> [THE TASK] Give again the line that contains "wallpapers for my PSP" and every line after it to the end of the records. Keep them exactly as they are and add nothing.

[Collected data entries]
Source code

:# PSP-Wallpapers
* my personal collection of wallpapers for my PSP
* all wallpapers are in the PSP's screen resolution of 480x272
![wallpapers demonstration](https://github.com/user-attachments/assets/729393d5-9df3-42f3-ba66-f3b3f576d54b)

> [OUTPUT FOR THIS EXERCISE]
* my personal collection of wallpapers for my PSP
* all wallpapers are in the PSP's screen resolution of 480x272
![wallpapers demonstration](https://github.com/user-attachments/assets/729393d5-9df3-42f3-ba66-f3b3f576d54b)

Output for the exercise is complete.